Apache Airflow was originally developed at Airbnb in 2014 to manage increasingly complex workflows and became an Apache Software Foundation top-level project in 2019.

Airflow is most beneficial when you have complex workflows with multiple tasks that need to be executed in a specific order, with dependencies and error handling. It is particularly useful for organizations running many data jobs that require orchestration, monitoring, and retry mechanisms, rather than simple scripts or cron jobs.

Chain oof cyber events

Apache Airflow Key Features and Typical Use Cases

  • Python-Based Workflow Definition: Workflows are defined as Python code, allowing for dynamic pipeline generation using standard programming constructs such as loops and conditional logic.
  • Directed Acyclic Graphs (DAGs): Airflow uses DAGs to represent workflows, where each node is a task and edges define dependencies. This structure ensures tasks run in a specified order without cycles.
  • Robust UI: Airflow provides a modern web interface for monitoring, scheduling, and managing workflows, offering visibility into task status and logs.
  • Extensive Integrations: It includes many built-in operators and hooks to connect with cloud services (AWS, GCP, Azure), databases, and other tools, making it highly extensible.
  • Scalability and Flexibility: Airflow can orchestrate workflows at scale, supporting both on-premises and cloud deployments, and is suitable for a wide range of use cases from ETL to machine learning.

Typical Use Cases

  • Orchestrating ETL (Extract, Transform, Load) pipelines
  • Scheduling and monitoring data workflows
  • Automating machine learning model training and deployment
  • Managing infrastructure tasks

Managed Airflow Services

Several cloud providers offer managed Airflow services, reducing the operational burden of setup and maintenance:

  • Amazon Managed Workflows for Apache Airflow (MWAA): A fully managed service that handles scaling, security, and availability, allowing users to focus on workflow development.
  • Google Cloud Composer: Managed Airflow on Google Cloud Platform.
  • Microsoft Fabric Data Factory: Offers Apache Airflow jobs as a managed orchestration solution within the Azure ecosystem.

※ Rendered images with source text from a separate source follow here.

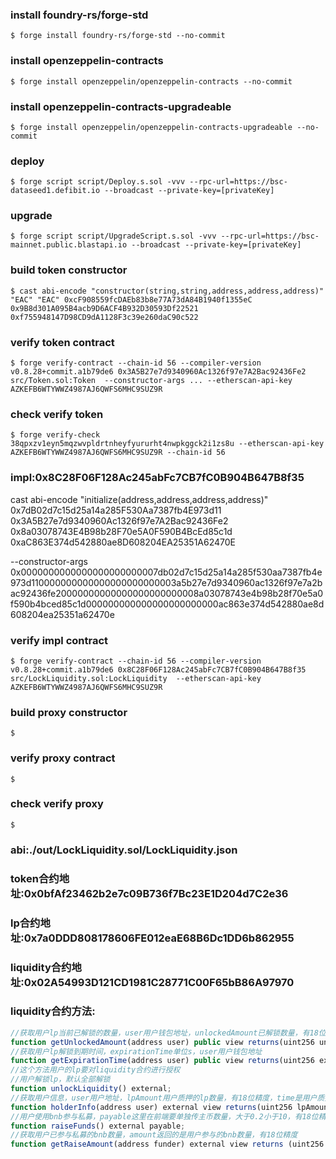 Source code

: ### install foundry-rs/forge-std
```shell
$ forge install foundry-rs/forge-std --no-commit
```
### install openzeppelin-contracts
```shell
$ forge install openzeppelin/openzeppelin-contracts --no-commit
```

### install openzeppelin-contracts-upgradeable
```shell
$ forge install openzeppelin/openzeppelin-contracts-upgradeable --no-commit
```


### deploy
```shell
$ forge script script/Deploy.s.sol -vvv --rpc-url=https://bsc-dataseed1.defibit.io --broadcast --private-key=[privateKey]
```

### upgrade
```shell
$ forge script script/UpgradeScript.s.sol -vvv --rpc-url=https://bsc-mainnet.public.blastapi.io --broadcast --private-key=[privateKey]
```

### build token constructor
```shell
$ cast abi-encode "constructor(string,string,address,address,address)" "EAC" "EAC" 0xcF908559fcDAEb83b8e77A73dA84B1940f1355eC 0x9B8d301A095B4acb9D6ACF4B932D30593Df22521 0xf755948147D98CD9dA1128F3c39e260daC90c522

```

### verify token contract
```shell
$ forge verify-contract --chain-id 56 --compiler-version v0.8.28+commit.a1b79de6 0x3A5B27e7d9340960Ac1326f97e7A2Bac92436Fe2 src/Token.sol:Token  --constructor-args ... --etherscan-api-key AZKEFB6WTYWWZ4987AJ6QWFS6MHC9SUZ9R

```

### check verify token
```shell
$ forge verify-check 38qpxzv1eyn5mqzwvpldrtnheyfyururht4nwpkggck2i1zs8u --etherscan-api-key AZKEFB6WTYWWZ4987AJ6QWFS6MHC9SUZ9R --chain-id 56

```

### impl:0x8C28F06F128Ac245abFc7CB7fC0B904B647B8f35

cast abi-encode "initialize(address,address,address,address)" 0x7dB02d7c15d25a14a285F530Aa7387fb4E973d11 0x3A5B27e7d9340960Ac1326f97e7A2Bac92436Fe2 0x8a03078743E4B98b28F70e5A0F590B4BcEd85c1d 0xaC863E374d542880ae8D608204EA25351A62470E

--constructor-args 0x0000000000000000000000007db02d7c15d25a14a285f530aa7387fb4e973d110000000000000000000000003a5b27e7d9340960ac1326f97e7a2bac92436fe20000000000000000000000008a03078743e4b98b28f70e5a0f590b4bced85c1d000000000000000000000000ac863e374d542880ae8d608204ea25351a62470e


### verify impl contract
```shell
$ forge verify-contract --chain-id 56 --compiler-version v0.8.28+commit.a1b79de6 0x8C28F06F128Ac245abFc7CB7fC0B904B647B8f35 src/LockLiquidity.sol:LockLiquidity  --etherscan-api-key AZKEFB6WTYWWZ4987AJ6QWFS6MHC9SUZ9R

```

### build proxy constructor
```shell
$ 
```

### verify proxy contract
```shell
$ 
```

### check verify proxy
```shell
$ 
```



### abi:./out/LockLiquidity.sol/LockLiquidity.json
### token合约地址:0x0bfAf23462b2e7c09B736f7Bc23E1D204d7C2e36
### lp合约地址:0x7a0DDD808178606FE012eaE68B6Dc1DD6b862955
### liquidity合约地址:0x02A54993D121CD1981C28771C00F65bB86A97970

### liquidity合约方法:
```javascript
//获取用户lp当前已解锁的数量，user用户钱包地址，unlockedAmount已解锁数量，有18位精度
function getUnlockedAmount(address user) public view returns(uint256 unlockedAmount);
//获取用户lp解锁到期时间，expirationTime单位s，user用户钱包地址
function getExpirationTime(address user) public view returns(uint256 expirationTime);
//这个方法用户的lp要对liquidity合约进行授权
//用户解锁lp，默认全部解锁
function unlockLiquidity() external;
//获取用户信息，user用户地址，lpAmount用户质押的lp数量，有18位精度，time是用户质押的时间戳
function holderInfo(address user) external view returns(uint256 lpAmount, uint256 time);
//用户使用bnb参与私募，payable这里在前端要单独传主币数量，大于0.2小于10，有18位精度
function raiseFunds() external payable;
//获取用户已参与私募的bnb数量，amount返回的是用户参与的bnb数量，有18位精度
function getRaiseAmount(address funder) external view returns (uint256 amount);
```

Installation and Getting Started

Airflow can be installed via Python’s package manager (pip install apache-airflow) or managed tools like Astro CLI, which simplifies setup and project management. After installation, users define DAGs in Python scripts and manage them through the Airflow UI.

Summary

Feature Description
Workflow Definition Python code, DAG-based
UI Web-based, modern, robust
Integrations Cloud (AWS, GCP, Azure), databases, custom plugins
Managed Services AWS MWAA, Google Cloud Composer, Microsoft Fabric
Use Cases ETL, data pipelines, ML workflows, infrastructure tasks

Airflow is widely adopted in the data engineering community for its flexibility, scalability, and strong ecosystem, making it a leading choice for workflow orchestration in production environments.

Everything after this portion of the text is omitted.